Luce e gas: rincari “sospetti” per la Tobin tax

Molte imprese energetiche che pagano la Robin tax sembrano ‘rifarsi’ sui consumatori, violando la legge. E’ quanto emerge dal Rapporto dell’Autorità per l’energia che segnala 199 casi, per un totale di circa 1,6 mld di incremento dei margini ‘dovuti all’effetto prezzo e tali da costituire una possibile violazione del divieto di traslazione’.

L’Autorità è tenuta per legge a svolgere l’attività di vigilanza in merito alla cosiddetta Robin Tax, vale a dire l’addizionale Ires imposta alle imprese energetiche nel giugno del 2008, che non può essere ‘traslata’ sui consumatori, e quindi né in bolletta né, per esempio, sulla benzina e il gasolio. La legge vieta infatti esplicitamente alle imprese “di traslare l’onere della maggiorazione d’imposta sui prezzi al consumo” a affida proprio all’Autorità per l’energia elettrica e il gas il compito di vigilare “sulla puntuale osservanza della disposizione”. Ebbene, nella Relazione al Parlamento licenziata il 24 gennaio scorso l’Autorità evidenzia un quadro fortemente critico, in cui appare evidente che molte imprese si rifanno proprio sui consumatori.
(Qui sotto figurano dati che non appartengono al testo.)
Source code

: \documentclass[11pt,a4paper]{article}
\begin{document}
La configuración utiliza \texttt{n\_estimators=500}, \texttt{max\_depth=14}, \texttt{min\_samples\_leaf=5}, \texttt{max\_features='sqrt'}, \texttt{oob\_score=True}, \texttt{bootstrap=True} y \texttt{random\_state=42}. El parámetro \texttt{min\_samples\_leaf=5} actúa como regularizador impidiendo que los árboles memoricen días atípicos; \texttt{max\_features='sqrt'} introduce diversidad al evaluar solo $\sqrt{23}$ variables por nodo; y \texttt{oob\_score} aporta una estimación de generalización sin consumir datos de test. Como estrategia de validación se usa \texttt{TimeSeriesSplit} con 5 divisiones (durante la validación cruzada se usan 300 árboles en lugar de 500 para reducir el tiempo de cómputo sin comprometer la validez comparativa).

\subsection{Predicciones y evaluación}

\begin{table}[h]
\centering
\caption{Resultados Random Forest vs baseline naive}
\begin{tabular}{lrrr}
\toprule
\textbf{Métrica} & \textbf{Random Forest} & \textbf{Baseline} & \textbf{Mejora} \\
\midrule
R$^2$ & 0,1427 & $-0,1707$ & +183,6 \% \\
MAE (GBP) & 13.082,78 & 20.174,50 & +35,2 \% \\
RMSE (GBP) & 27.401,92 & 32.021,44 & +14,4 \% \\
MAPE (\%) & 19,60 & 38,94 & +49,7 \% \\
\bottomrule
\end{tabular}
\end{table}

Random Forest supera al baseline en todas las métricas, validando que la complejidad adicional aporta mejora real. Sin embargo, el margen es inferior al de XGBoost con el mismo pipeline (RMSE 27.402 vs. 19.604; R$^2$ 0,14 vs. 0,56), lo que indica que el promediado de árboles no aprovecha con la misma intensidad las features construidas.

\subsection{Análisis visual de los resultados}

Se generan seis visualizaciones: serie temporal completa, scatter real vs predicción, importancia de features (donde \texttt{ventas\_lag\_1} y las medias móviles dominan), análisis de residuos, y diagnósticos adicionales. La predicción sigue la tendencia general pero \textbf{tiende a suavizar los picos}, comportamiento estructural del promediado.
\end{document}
Nel corso dell’attività di vigilanza svolta lo scorso anno sui dati relativi al 2010, infatti, l’Autorità ha ‘pizzicato’ 199 operatori (sui 476 totali), di cui 105 appartenenti al settore dell’energia elettrica e gas e 94 a quello petrolifero, in cui “é stata riscontrata una variazione positiva del margine di contribuzione semestrale riconducibile, almeno in parte, alla dinamica dei prezzi”.